▶ **Description of the task**:
All lines in the records below with the word "strong" must be returned.

▶ **Plain-text document sources**:
━━━━━━━━━━

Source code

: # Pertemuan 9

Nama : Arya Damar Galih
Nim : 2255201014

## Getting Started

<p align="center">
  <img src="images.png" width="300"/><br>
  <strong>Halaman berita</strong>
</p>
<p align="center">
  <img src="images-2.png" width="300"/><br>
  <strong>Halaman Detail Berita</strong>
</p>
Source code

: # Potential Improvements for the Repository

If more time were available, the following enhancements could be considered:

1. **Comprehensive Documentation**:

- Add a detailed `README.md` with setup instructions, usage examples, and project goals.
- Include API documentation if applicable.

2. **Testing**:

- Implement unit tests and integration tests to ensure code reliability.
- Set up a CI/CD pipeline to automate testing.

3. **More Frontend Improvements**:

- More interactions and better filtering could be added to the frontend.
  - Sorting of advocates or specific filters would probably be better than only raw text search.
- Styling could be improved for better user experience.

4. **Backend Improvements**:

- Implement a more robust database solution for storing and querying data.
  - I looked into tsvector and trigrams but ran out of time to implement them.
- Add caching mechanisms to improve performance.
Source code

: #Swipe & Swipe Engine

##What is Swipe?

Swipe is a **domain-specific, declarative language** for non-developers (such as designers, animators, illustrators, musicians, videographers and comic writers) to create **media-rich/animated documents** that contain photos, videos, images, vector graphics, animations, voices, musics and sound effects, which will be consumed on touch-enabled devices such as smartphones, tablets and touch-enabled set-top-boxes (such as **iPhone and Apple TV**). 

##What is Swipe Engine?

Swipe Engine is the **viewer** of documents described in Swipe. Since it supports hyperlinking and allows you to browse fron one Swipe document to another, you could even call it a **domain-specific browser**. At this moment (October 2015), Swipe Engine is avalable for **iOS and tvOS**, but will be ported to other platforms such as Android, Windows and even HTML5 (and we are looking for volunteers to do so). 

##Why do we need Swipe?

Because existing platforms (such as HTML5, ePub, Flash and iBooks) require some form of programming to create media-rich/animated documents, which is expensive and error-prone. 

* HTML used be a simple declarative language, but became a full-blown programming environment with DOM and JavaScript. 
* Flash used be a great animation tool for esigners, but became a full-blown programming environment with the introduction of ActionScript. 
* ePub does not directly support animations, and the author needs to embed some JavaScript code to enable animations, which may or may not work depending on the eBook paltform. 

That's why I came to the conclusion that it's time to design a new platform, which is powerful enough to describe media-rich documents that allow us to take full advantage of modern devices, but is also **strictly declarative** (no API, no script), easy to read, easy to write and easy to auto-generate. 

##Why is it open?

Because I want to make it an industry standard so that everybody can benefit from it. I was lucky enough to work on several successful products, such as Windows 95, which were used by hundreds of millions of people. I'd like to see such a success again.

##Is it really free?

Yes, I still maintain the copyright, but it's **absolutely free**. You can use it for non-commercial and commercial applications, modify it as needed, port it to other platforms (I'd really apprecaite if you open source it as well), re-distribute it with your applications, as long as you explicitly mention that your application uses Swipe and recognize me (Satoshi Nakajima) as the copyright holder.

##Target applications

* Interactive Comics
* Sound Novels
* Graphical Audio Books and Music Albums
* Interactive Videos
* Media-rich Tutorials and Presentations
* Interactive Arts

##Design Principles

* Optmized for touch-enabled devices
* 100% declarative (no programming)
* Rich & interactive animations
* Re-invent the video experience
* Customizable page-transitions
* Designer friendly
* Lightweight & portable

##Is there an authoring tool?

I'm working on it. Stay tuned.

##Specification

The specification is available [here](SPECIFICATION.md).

━━━━━━━━━━

▶ **Exercise answer**:
  <strong>Halaman berita</strong>
  <strong>Halaman Detail Berita</strong>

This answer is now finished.